The Dallas Mavericks owner explains the allure and efficiency of digital ‘ownership.’
After my recent column on buying devices like iPhones but not really owning them, Mark Cuban, as he sometimes does, responded via email: “Nice argument for NFTs,” referring to nonfungible tokens. I’ve known Mr. Cuban since the last tech bubble, when he famously sold Broadcast.com in 1999 to Yahoo! for $5.7 billion, more than Apollo Global Management paid Verizon for the remnants of Yahoo, AOL and even Netscape earlier this month. He smartly hedged his position and bought the Dallas Mavericks in 2000.
I’m not sure Mr. Cuban ever talks on the phone, but he’s sure quick with email responses.
“It depends what you ‘own,’ ” I shot back. By now, you’re probably familiar with the eye-opening $69 million dropped on NFT “artwork” by Beeple. Or the $2.9 million for the NFT of Twitter founder Jack Dorsey’s first tweet, which you can easily see online: “just setting up my twttr.” I guess you own something, I’m just not sure what.

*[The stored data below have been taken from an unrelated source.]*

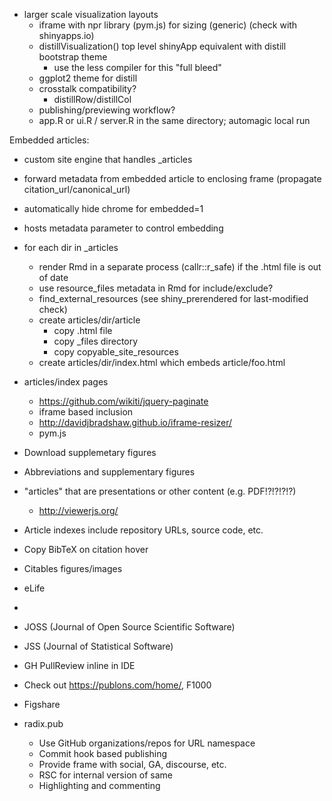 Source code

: 
- larger scale visualization layouts
    - iframe with npr library (pym.js) for sizing (generic) (check with shinyapps.io)
    - distillVisualization() top level shinyApp equivalent with distill bootstrap theme 
       - use the less compiler for this
    "full bleed"
    - ggplot2 theme for distill
    - crosstalk compatibility?
        - distillRow/distillCol
    - publishing/previewing workflow?
    - app.R or ui.R / server.R in the same directory; automagic local run


Embedded articles:

- custom site engine that handles _articles
- forward metadata from embedded article to enclosing frame
  (propagate citation_url/canonical_url)
- automatically hide chrome for embedded=1
- hosts metadata parameter to control embedding

- for each dir in _articles
   - render Rmd in a separate process (callr::r_safe) if the .html file is out of date
   - use resource_files metadata in Rmd for include/exclude?
   - find_external_resources (see shiny_prerendered for last-modified check)
   - create articles/dir/article
       - copy .html file
       - copy _files directory
       - copy copyable_site_resources
   - create articles/dir/index.html which embeds article/foo.html
   



- articles/index pages
    - https://github.com/wikiti/jquery-paginate
    - iframe based inclusion
    - http://davidjbradshaw.github.io/iframe-resizer/
    - pym.js


- Download supplemetary figures
- Abbreviations and supplementary figures
- "articles" that are presentations or other content (e.g. PDF!?!?!?!?)
    - http://viewerjs.org/
- Article indexes include repository URLs, source code, etc.
- Copy BibTeX on citation hover

- Citables figures/images

- eLife
- 

- JOSS (Journal of Open Source Scientific Software)
- JSS (Journal of Statistical Software)


- GH PullReview inline in IDE

- Check out https://publons.com/home/, F1000

- Figshare


- radix.pub
    - Use GitHub organizations/repos for URL namespace
    - Commit hook based publishing
    - Provide frame with social, GA, discourse, etc.
    - RSC for internal version of same
    - Highlighting and commenting
    
    
    
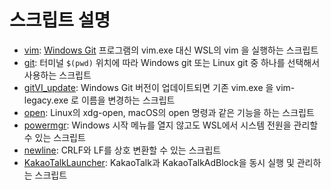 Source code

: # 스크립트 설명
- [vim](https://github.com/unstable-code/ShellScript/blob/master/Operating%20System/Windows/WSL/vim): [Windows Git](https://git-scm.com/download/win) 프로그램의 vim.exe 대신 WSL의 vim 을 실행하는 스크립트
- [git](https://github.com/unstable-code/ShellScript/blob/master/Operating%20System/Windows/WSL/git): 터미널 `$(pwd)` 위치에 따라 Windows git 또는 Linux git 중 하나를 선택해서 사용하는 스크립트
- [gitVI\_update](https://github.com/unstable-code/ShellScript/blob/master/Operating%20System/Windows/WSL/gitVI_update): Windows Git 버전이 업데이트되면 기존 vim.exe 을 vim-legacy.exe 로 이름을 변경하는 스크립트
- [open](https://github.com/unstable-code/ShellScript/blob/master/Operating%20System/Windows/WSL/open): Linux의 xdg-open, macOS의 open 명령과 같은 기능을 하는 스크립트
- [powermgr](https://github.com/unstable-code/ShellScript/blob/master/Operating%20System/Windows/WSL/powermgr): Windows 시작 메뉴를 열지 않고도 WSL에서 시스템 전원을 관리할 수 있는 스크립트
- [newline](https://github.com/unstable-code/ShellScript/blob/master/Operating%20System/Windows/WSL/newline): CRLF와 LF를 상호 변환할 수 있는 스크립트
- [KakaoTalkLauncher](https://github.com/unstable-code/ShellScript/blob/master/Operating%20System/Windows/WSL/KakaoTalkLauncher): KakaoTalk과 KakaoTalkAdBlock을 동시 실행 및 관리하는 스크립트

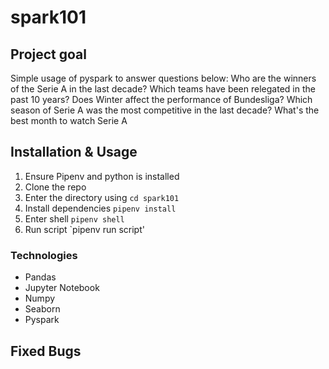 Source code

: # spark101

## Project goal
Simple usage of pyspark to answer questions below:
Who are the winners of the Serie A in the last decade?
Which teams have been relegated in the past 10 years?
Does Winter affect the performance of Bundesliga?
Which season of Serie A was the most competitive in the last decade?
What's the best month to watch Serie A
## Installation & Usage

1. Ensure Pipenv and python is installed
2. Clone the repo
3. Enter the directory using `cd spark101`
3. Install dependencies `pipenv install`
4. Enter shell `pipenv shell`
5. Run script `pipenv run script'

<!-- to-do: usage -->


### Technologies

* Pandas
* Jupyter Notebook
* Numpy
* Seaborn
* Pyspark


## Fixed Bugs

“The NFT is the authentication of what you own that is made public for anyone to see,” Mr. Cuban explains. Today, “all provenance is siloed and not public. NFTs can change that.”
Little did Mr. Cuban know that I had been poking around NBA Topshot for a highlight NFT of Mavericks star Luka Dončić. One cool NFT goes for $120. But what’s this? A 5% transaction fee? Even more surprising, the fine print says there are potentially 9,999 other “owners” of the same highlight with asking prices into the thousands for the same NFT.
Mr. Cuban adds, “All the prices paid for entertainment collectibles is fun and works well and it’s more efficient than physical collectibles as long as you are good with valuing digital items. We value our pics and music on our phones. Collectors value what they value and if there are more buyers than sellers pricing will go up.” Then again, maybe it’s a hustle, as Elon Musk said of dogecoin on “Saturday Night Live.”
Mr. Cuban then notes, “But these are just proof of concepts. Not the end game.” I quickly emailed back, “OK, I get that. Like what?”
The floodgates opened. “NFTs are just one application of smart contracts. Think about textbooks being NFTs. You buy it. Use it. Easily resell it. Publishers get royalty on each sale. Think how stocks work right now. Most people think they own the stock. They own the right to the stock. It’s held in street name. It gets lent out to shorts and they don’t collect the vig on the borrow. And then of course there is front running and payment for order flow and the fact that a share of stock doesn’t truly convey the holder any real ownership rights. If every share or block of shares was an NFT then it all would be transparent.”
He’s right. I noted, “I’ve seen some are using blockchain for mortgages. I assume they or others will do titles too. So what is that end game?” “Smart contracts on blockchains, particularly Ethereum, is an enormous game changer that every company will use,” he replied.
“Weather insurance (Arbol is a great example). With a smart contract I’m soon going to be able to have the Mavs buy weather insurance where using a smart contract I pick the temperature and precipitation thresholds and the smart contract checks the National Weather Service for my ZIP Code or another chosen data source and on that day or period if the threshold is met, I get Ethereum deposited into my account automatically.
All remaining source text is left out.